Trois enfants sont nés de cette union :
— [L] [K], le 8 avril 2011 à Beaumont (63),
— [V] [K], le 8 janvier 2020 à Clermont-Ferrand (63),
— [A] [K], le 26 décembre 2021 à Clermont-Ferrand (63).
Par acte de commissaire de justice en date du 8 octobre 2025, Madame [J] [W] a fait assigner son conjoint en divorce devant la présente juridiction.
Le juge aux affaires familiales s’est assuré que les mineurs concernés capables de discernement ont été informés de leur droit à être entendus et à être assistés d’un avocat.
Par ordonnance du 8 décembre 2025, le juge aux affaires familiales, juge de la mise en état, a notamment :
— constaté par procès-verbal l’accord des époux sur le principe de la rupture du mariage,
— constaté que les époux déclarent vivre séparément depuis le 7 juillet 2025,
— attribué la jouissance du domicile conjugal (location) à l’épouse,
— dans le cadre d’un exercice conjoint de l’autorité parentale, fixé la résidence habituelle des enfants mineurs chez la mère,
— accordé au père un droit de visite et d’hébergement les fins des semaines paires du samedi soir au dimanche soir ou lundi matin, les semaines impaires du vendredi soir au samedi soir et la moitié des vacances scolaires,
— constaté l’impossibilité pour le père de verser une pension alimentaire.

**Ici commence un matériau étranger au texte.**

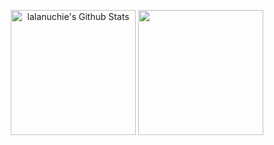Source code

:<p align = "center">
 
 <img align = "center" height="200" src="https://github-readme-stats.vercel.app/api?username=komert-mario&theme=algolia&include_all_commits=true&count_private=true&show_icons=true" alt="lalanuchie's Github Stats">
 <img align = "center" height="200" src="https://github-readme-stats.vercel.app/api/top-langs/?username=komert-mario&theme=algolia&include_all_commits=true&count_private=true&show_icons=true&langs_count=5"/> <br/>
</p>

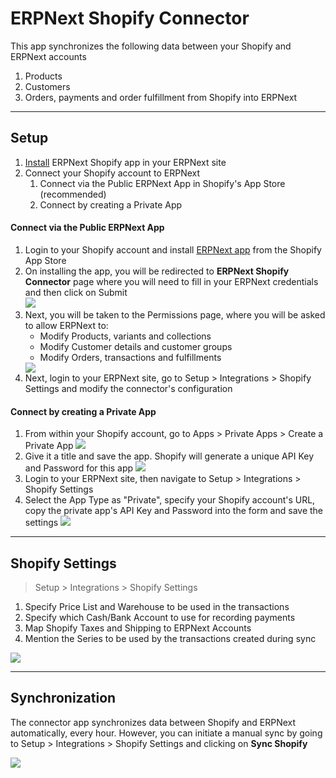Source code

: # ERPNext Shopify Connector

This app synchronizes the following data between your Shopify and ERPNext accounts

1. Products
1. Customers
1. Orders, payments and order fulfillment from Shopify into ERPNext

---

## Setup

1. [Install](/index.html#install) ERPNext Shopify app in your ERPNext site
1. Connect your Shopify account to ERPNext
	1. Connect via the Public ERPNext App in Shopify's App Store (recommended)
	1. Connect by creating a Private App
	
#### Connect via the Public ERPNext App

1. Login to your Shopify account and install [ERPNext app](https://apps.shopify.com/erpnext-connector-1) from the Shopify App Store
1. On installing the app, you will be redirected to **ERPNext Shopify Connector** page where you will need to fill in your ERPNext credentials and then click on Submit    
    <img class="screenshot" src="{{ docs_base_url }}/assets/img/broker1.2.png">    
1. Next, you will be taken to the Permissions page, where you will be asked to allow ERPNext to:
    - Modify Products, variants and collections
    - Modify Customer details and customer groups
    - Modify Orders, transactions and fulfillments    
	<img class="screenshot" src="{{ docs_base_url }}/assets/img/permission.png">
1. Next, login to your ERPNext site, go to Setup > Integrations > Shopify Settings and modify the connector's configuration

#### Connect by creating a Private App

1. From within your Shopify account, go to Apps > Private Apps > Create a Private App
    <img class="screenshot" src="{{ docs_base_url }}/assets/img/shopify-private-apps-page.png">
1. Give it a title and save the app. Shopify will generate a unique API Key and Password for this app
    <img class="screenshot" src="{{ docs_base_url }}/assets/img/shopify-new-private-app.png">
1. Login to your ERPNext site, then navigate to Setup > Integrations > Shopify Settings
1. Select the App Type as "Private", specify your Shopify account's URL, copy the private app's API Key and Password into the form and save the settings
    <img class="screenshot" src="{{ docs_base_url }}/assets/img/erpnext-config-for-private-app.png">

---

## Shopify Settings

> Setup > Integrations > Shopify Settings

1. Specify Price List and Warehouse to be used in the transactions
1. Specify which Cash/Bank Account to use for recording payments
1. Map Shopify Taxes and Shipping to ERPNext Accounts
1. Mention the Series to be used by the transactions created during sync

<img class="screenshot" src="{{ docs_base_url }}/assets/img/setup-shopify-settings.png">

---

## Synchronization

The connector app synchronizes data between Shopify and ERPNext automatically, every hour. However, you can initiate a manual sync by going to Setup > Integrations > Shopify Settings and clicking on **Sync Shopify**

<img class="screenshot" src="{{ docs_base_url }}/assets/img/sync.png">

Aux termes de ses dernières écritures, Madame [J] [W] demande le prononcé du divorce sur le fondement de l’article 233 du code civil, avec ses conséquences de droit et :
— la fixation de la date des effets patrimoniaux du divorce entre les époux au 7 juillet 2025,
— la reconduction des mesures provisoires concernant les enfants communs, sauf à fixer la contribution du père à l’entretien et à l’éducation des enfants à 100 euros par mois et par enfant.
Aux termes de ses dernières conclusions écritures, Monsieur [E] [K] forme les mêmes demandes, sauf à solliciter le rejet de la demande de pension alimentaire en l’état de sa situation d’impécuniosité.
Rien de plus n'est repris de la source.